The sub-techniques beta is now live! Read the release blog post for more info.

User Guidance

Describes any guidance or training given to users to set particular configuration settings or avoid specific potentially risky behaviors.

ID: M1011
Version: 1.0
Created: 18 October 2019
Last Modified: 18 October 2019

Techniques Addressed by Mitigation

Domain ID Name Description
Mobile T1427 Attack PC via USB Connection

Advise users to only connect mobile devices to PCs when a justified need exists (e.g., mobile app development and debugging).

Mobile T1475 Deliver Malicious App via Authorized App Store

Encourage developers to protect their account credentials and enable multi-factor authentication if available. Encourage developers to protect their signing keys.

Mobile T1476 Deliver Malicious App via Other Means

iOS 9 and above requires explicit user consent before allowing installation of applications signed with enterprise distribution keys rather than installed from Apple's App Store. Users should be encouraged to not agree to installation of applications signed with enterprise distribution keys unless absolutely certain of the source of the application. On Android, the "Unknown Sources" setting must be enabled for users to install apps from sources other than an authorized app store (such as the Google Play Store), so users should be encouraged not to enable that setting.

Mobile T1458 Exploit via Charging Station or PC

Users should be advised not to use public charging stations or computers to charge their devices. Instead, users should be issued a charger acquired from a trustworthy source. Users should be advised not to click on device prompts to trust attached computers unless absolutely necessary.

Mobile T1417 Input Capture

Users should be weary of granting applications dangerous or privacy-intrusive permissions, such as keyboard registration and accessibility permissions requests.

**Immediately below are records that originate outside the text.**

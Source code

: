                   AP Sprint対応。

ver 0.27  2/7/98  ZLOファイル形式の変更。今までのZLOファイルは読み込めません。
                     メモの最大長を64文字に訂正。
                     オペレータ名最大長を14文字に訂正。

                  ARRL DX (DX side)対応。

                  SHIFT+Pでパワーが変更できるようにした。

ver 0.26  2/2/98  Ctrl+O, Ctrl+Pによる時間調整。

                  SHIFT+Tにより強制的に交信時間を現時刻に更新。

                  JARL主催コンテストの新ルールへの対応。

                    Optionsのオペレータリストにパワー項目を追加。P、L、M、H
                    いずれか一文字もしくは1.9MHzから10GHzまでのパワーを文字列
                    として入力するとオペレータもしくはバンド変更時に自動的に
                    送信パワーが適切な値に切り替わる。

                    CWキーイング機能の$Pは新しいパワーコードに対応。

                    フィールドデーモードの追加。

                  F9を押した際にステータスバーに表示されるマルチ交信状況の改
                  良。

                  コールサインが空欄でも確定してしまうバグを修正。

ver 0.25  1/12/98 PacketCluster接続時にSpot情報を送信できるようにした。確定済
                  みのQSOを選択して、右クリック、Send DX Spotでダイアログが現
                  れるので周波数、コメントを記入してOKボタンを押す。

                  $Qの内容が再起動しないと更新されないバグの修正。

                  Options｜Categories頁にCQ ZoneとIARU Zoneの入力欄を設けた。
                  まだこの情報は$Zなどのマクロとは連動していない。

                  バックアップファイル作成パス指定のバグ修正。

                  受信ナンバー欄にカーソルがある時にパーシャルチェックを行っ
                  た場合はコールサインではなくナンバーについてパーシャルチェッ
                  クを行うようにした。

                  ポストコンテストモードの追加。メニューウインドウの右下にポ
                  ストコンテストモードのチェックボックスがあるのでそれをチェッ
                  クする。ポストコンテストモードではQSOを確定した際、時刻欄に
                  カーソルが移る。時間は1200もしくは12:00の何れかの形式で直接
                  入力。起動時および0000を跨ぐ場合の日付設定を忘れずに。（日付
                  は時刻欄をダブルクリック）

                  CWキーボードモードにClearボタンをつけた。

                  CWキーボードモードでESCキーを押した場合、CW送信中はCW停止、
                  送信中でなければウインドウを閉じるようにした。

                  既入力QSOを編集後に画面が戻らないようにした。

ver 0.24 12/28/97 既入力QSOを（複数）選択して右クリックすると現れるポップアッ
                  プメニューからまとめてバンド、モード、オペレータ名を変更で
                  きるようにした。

Mobile T1516 Input Injection

Users should be warned against granting access to accessibility features, and to carefully scrutinize applications that request this dangerous permission.

Mobile T1478 Install Insecure or Malicious Configuration

Typically, insecure or malicious configuration settings are not installed without the user's consent. Users should be advised not to install unexpected configuration settings (CA certificates, iOS Configuration Profiles, Mobile Device Management server provisioning).

Mobile T1444 Masquerade as Legitimate Application

Users should be encouraged to only install apps from authorized app stores, which are less likely to contain malicious repackaged apps.

Mobile T1470 Obtain Device Cloud Backups

Encourage users to protect their account credentials and to enable available multi-factor authentication options.

Mobile T1468 Remotely Track Device Without Authorization

Encourage users to protect their account credentials and to enable available multi-factor authentication options.

Mobile T1469 Remotely Wipe Data Without Authorization

Encourage users to protect their account credentials and to enable available multi-factor authentication options.

Mobile T1513 Screen Capture

Users should be advised not to grant consent for screen captures to occur unless expected. Users should avoid enabling USB debugging (Android Debug Bridge) unless explicitly required.